Researchers led by Dr Reshma Jagsi from the University of Michigan Comprehensive Cancer Center in Ann Arbor, US reviewed 661 prospective clinical cancer studies, involving more than 1 million participants in total, that appeared in eight leading medical journals during 1986. The results were published in the 15 June issue of CANCER, a peer-reviewed journal of the American Cancer Society.

The review focused on studies of cancer types that are not gender-specific, such as colon cancer, oral cancers, lung cancer, brain tumours, haematologic cancers, head and neck cancers, and lymphomas. Published research was analysed according to factors such as the number of participants, the gender of the participants, the type of cancer and the funding source.

The ratio of women to men in the studies was expressed in two ways: the overall percentage of women in all of the studies and the average percentage of women from each study. As the researchers noted, the first method gave more weight to larger studies while the second gave each study equal weight.

With both analyses, though, the conclusion was the same: the representation of women in the studies was lower than expected, based on general population data for cancer incidence.

On average, women made up 38.8% of patients enrolled in the cancer studies. With each of the seven non-sex specific cancer types assessed, the majority of studies enrolled a lower proportion of women than those with that type of cancer in the general population, Dr Jagsi’s team reported. If haematologic cancers were excluded, a significantly lower proportion of women were enrolled compared with the real-life disease trend.

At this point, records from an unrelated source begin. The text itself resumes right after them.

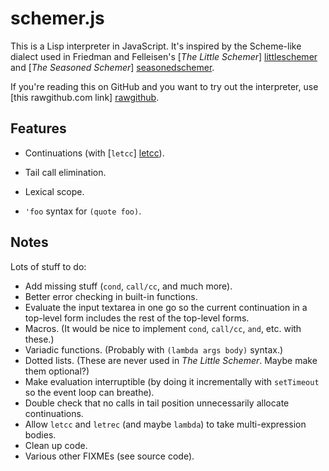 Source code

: schemer.js
==========

This is a Lisp interpreter in JavaScript.  It's inspired by the Scheme-like
dialect used in Friedman and Felleisen's [*The Little Schemer*] [littleschemer]
and [*The Seasoned Schemer*] [seasonedschemer].

  [littleschemer]: http://www.ccs.neu.edu/home/matthias/BTLS/
  [seasonedschemer]: http://www.ccs.neu.edu/home/matthias/BTSS/

If you're reading this on GitHub and you want to try out the interpreter, use
[this rawgithub.com link] [rawgithub].

  [rawgithub]: https://rawgithub.com/arundelo/schemer/master/index.html

Features
--------

- Continuations (with [`letcc`] [letcc]).
- Tail call elimination.
- Lexical scope.
- `'foo` syntax for `(quote foo)`.

  [letcc]: http://community.schemewiki.org/?seasoned-schemer

Notes
-----

Lots of stuff to do:

- Add missing stuff (`cond`, `call/cc`, and much more).
- Better error checking in built-in functions.
- Evaluate the input textarea in one go so the current continuation in a
  top-level form includes the rest of the top-level forms.
- Macros.  (It would be nice to implement `cond`, `call/cc`, `and`, etc. with
  these.)
- Variadic functions.  (Probably with `(lambda args body)` syntax.)
- Dotted lists.  (These are never used in *The Little Schemer*.  Maybe make
  them optional?)
- Make evaluation interruptible (by doing it incrementally with `setTimeout` so
  the event loop can breathe).
- Double check that no calls in tail position unnecessarily allocate
  continuations.
- Allow `letcc` and `letrec` (and maybe `lambda`) to take multi-expression
  bodies.
- Clean up code.
- Various other FIXMEs (see source code).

There was a small improvement in the ratios where government funding was involved. The proportion of women enrolled in cancer studies that relied on government funding was 41.3% versus 36.9% for studies supported by private funds. This may reflect not only government policies encouraging more balanced enrolment but also differences in review processes, grant size or research priorities, the authors suggested.

As Dr Jagsi et al pointed out, traditionally researchers were told to exclude vulnerable populations from clinical studies, including women of childbearing age. Among other barriers to participation identified by previous studies have been lack of information, fear, and perceived interference with personal responsibilities such as childcare.

“Women today are often stretched very thin trying to deal with the balance between their domestic responsibilities, their cancer diagnosis, and often a career as well,” Dr Jagsi commented. “They may be particularly likely to find clinical trials too burdensome. In that case, researchers should consider providing compensation to help with transportation or child care expenses.”

The studies reviewed by Dr Jagsi and colleagues were taken from the New England Journal of Medicine, the Journal of the American Medical Association, the Lancet, the Journal of Clinical Oncology, the Journal of the National Cancer Institute, Lancet Oncology, Clinical Cancer Research and CANCER.